Since this call passes EV_RECEIPT, no events are drained from the queue
and the call does not block. You'll see the same pattern multiple times:
A call to EV_SET with EV_ADD | EV_RECEIPT followed by a call to
kevent(2) with a pointer to the struct kevent and eventually a call to
kevent(2) without a pointer to a struct kevent that will process the
pending events.


HTH,
Clemens


Re: macports-dev Digest, Vol 152, Issue 1

2019-04-01 Thread Mihir Luthra
>
>
>
> Note that kevent(2) is a multi-purpose API. The call you refer to as (1)
> is not actually the mainloop of tracelib run. Rather, the call a little
> further down is:
>
>   keventstatus = kevent(kq, NULL, 0, res_kevents, MAX_SOCKETS, NULL))
>
> This will also return for new connections to the socket, which
> darwintrace.dylib creates. Depending on why kevent returned, the code
> will either process a line from a socket, or accept a new socket and
> then eventually call kevent again.
>
>
> Actually my question is what is the purpose of the call (1), because till
what I understood, kevent(2) only lets the program proceed further when it
will return and it only returns when it detects an event.
Call (1) is supposed to detect a read event. I am asking where exactly that
read event happens that makes that kevent return.


> I actually think it would be enough to just implement a Ctrie, but if
> you can find a suitable BSD-licensed (or compatible) implementation that
> you can reuse instead of re-implement you could also do the demo you
> suggested.
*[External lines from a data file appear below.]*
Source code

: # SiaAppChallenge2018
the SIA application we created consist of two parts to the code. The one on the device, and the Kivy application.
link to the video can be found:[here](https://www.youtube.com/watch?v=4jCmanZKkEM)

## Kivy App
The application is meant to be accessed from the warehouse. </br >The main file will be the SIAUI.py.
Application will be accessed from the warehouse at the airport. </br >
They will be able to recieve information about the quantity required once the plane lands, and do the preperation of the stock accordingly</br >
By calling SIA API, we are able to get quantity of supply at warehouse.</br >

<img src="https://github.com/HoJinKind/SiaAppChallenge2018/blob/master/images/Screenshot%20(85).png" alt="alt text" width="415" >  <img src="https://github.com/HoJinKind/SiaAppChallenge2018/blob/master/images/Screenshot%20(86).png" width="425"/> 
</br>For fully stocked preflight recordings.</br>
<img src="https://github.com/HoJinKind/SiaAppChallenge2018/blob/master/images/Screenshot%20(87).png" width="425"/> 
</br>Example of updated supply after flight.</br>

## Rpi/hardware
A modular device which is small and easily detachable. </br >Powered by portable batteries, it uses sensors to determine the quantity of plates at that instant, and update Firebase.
I don't mind either way.
>
>
Ok, I will do that.

>
> >From what I can see, the proposal looks more detailed to me now.
> However, you are not yet addressing the inherent race conditions with
> the suggested approach in the shared memory area and the special
> conditions required due to use of shared memory, such as not being able
> to use normal pointers.
>

I will update the draft to add those.


>
> Please also look into the paper on arXiv I sent you a while ago, because
> that did seem the data structure proposed there would already solve some
> of our problems.
>

Sure, I will make it a priority.


> Don't underestimate the effort required to get the data structure
> implemented given the constraints of the environment. To be certain that
> your data structure works as it should, you will also have to write an
> extensive test suite for all functionality of the data structure,
> possibly using code coverage measurements.


I didn’t mean to underestimate, I already see it's really complex to deal
with so many things at a time.
I wanted to ask to get more clarity. Will put all effort & do the max I can.


>
>
Additionally, if you really think you'd be done with all of that early,
> you can include optional "stretch goals" that we can take up if you're
> done early, such as writing a test suite for trace mode functionality,
> writing documentation for the on-wire format between darwintrace.dylib
> and the server, etc.
>

Sure, I will analyse all points again and add accordingly.